Осенью Бьюкенен переболел малярией, но поправился; теперь вот дизентерия. Компанию ему составляла та курица с белым хохолком, которую он выменял еще в начале июля, решив оставить ее себе. Курица стала прямо-таки ручной. На марше она ехала в ведерке, которое нес слуга-африканец. Когда они разбивали лагерь, она разгуливала в поисках пищи и каким-то чудесным образом всегда возвращалась обратно, отыскивая дорогу среди множества человеческих ног и конских копыт. Каждый день курица приносила ему по яйцу. Однажды он увидел, как она убила и съела маленькую ядовитую змейку. Ночью она спала рядом с его постелью.
Итак, Бьюкенен лежит на травяном тюфяке и пишет дневник. Он болен, подавлен, в том числе из-за военных неудач:
Сегодня чувствую себя бодрее, настроение тоже улучшилось. Но иногда мне становится невмоготу и я желаю, чтобы мы поскорее закончили здесь все дела и убрались из этой Африки. Я страстно желаю, чтобы мы хоть на короткое время смогли сменить краски и свойства этой давно приевшейся картины[216], которая засела в нашем сознании. Меня пугает чувство, что я будто в тюрьме и тоскую по свободе, хочу вырваться за пределы тюремных стен. В такие моменты меня обуревают мысли, воскресают старые воспоминания, милые сердцу образы прошлой жизни, которыми я не устаю восхищаться. И я жажду воскресить эти воспоминания, вдохнуть в них жизнь; хочу, чтобы они всей своей мощью подняли мое тело и перенесли через эти колоссальные расстояния в любимую, мирную страну!
♦
В тот же день Паоло Монелли в тревоге прислушивается к громыханию итальянской артподготовки на Монте-Кауриоль, где продолжались бои. Он записывает в своем дневнике:
Небо затянуто серыми, низкими тучами. Из долины поднимается туман, он окутывает обе вершины, — нашу и ту, которую нам предстоит атаковать.

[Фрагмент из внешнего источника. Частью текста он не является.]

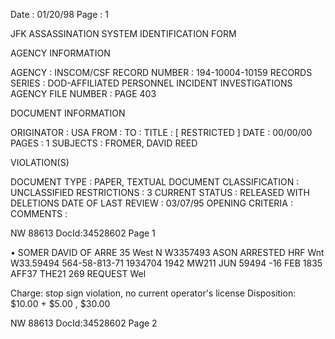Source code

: Date : 01/20/98
Page : 1

JFK ASSASSINATION SYSTEM
IDENTIFICATION FORM

AGENCY INFORMATION

AGENCY : INSCOM/CSF
RECORD NUMBER : 194-10004-10159
RECORDS SERIES : DOD-AFFILIATED PERSONNEL INCIDENT INVESTIGATIONS
AGENCY FILE NUMBER : PAGE 403

DOCUMENT INFORMATION

ORIGINATOR : USA
FROM :
TO :
TITLE : [ RESTRICTED ]
DATE : 00/00/00
PAGES : 1
SUBJECTS : FROMER, DAVID REED

VIOLATION(S)

DOCUMENT TYPE : PAPER, TEXTUAL DOCUMENT
CLASSIFICATION : UNCLASSIFIED
RESTRICTIONS : 3
CURRENT STATUS : RELEASED WITH DELETIONS
DATE OF LAST REVIEW : 03/07/95
OPENING CRITERIA :
COMMENTS :

NW 88613 DocId:34528602 Page 1

• SOMER DAVID
OF ARRE
35 West N
W3357493
ASON ARRESTED
HRF Wnt W33.59494
564-58-813-71
1934704
1942
MW211 JUN
59494 -16 FEB 1835
AFF37
THE21 269
REQUEST
Wel

Charge: stop sign violation, no current operator's license
Disposition: $10.00 + $5.00 , $30.00

NW 88613 DocId:34528602 Page 2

Если нам суждено погибнуть, мы умрем отрезанные от всего мира, с чувством, что никому не нужны. Смирившись с мыслью о самопожертвовании, все равно хочешь умереть на глазах у других. Погибнуть при свете солнца, на открытой сцене, перед всем миром — так представляешь себе смерть за свою страну. Иначе ты похож на осужденного, которого придушили в темном углу.
130.
Воскресенье, 29 октября 1916 года
Рихард Штумпф мается бездельем на борту “Гельголанда”
Спрашивается, что хуже? Клубы сизого табачного дыма, заполняющие кубрик под палубой, или угольная пыль, “проникающая во внутренности”? Штумпф мрачен, как этот пасмурный день. Он помнил, как он, новобранец, был преисполнен надежд в октябре четыре года назад, и страдал, сравнивая прошлое с унылым настоящим. Ликование по поводу великого сражения при Скагерраке поутихло. И все вернулось на круги своя, к серым будням, — таким же серым, как цвет боевых кораблей: короткое рутинное патрулирование побережья и долгие периоды ожидания в порту. Впрочем, весь флот действует робко и осторожно. Его “железная тюрьма”, “Гельголанд”, опять пришвартован к берегу, на этот раз для ремонта цилиндра в моторе по левому борту.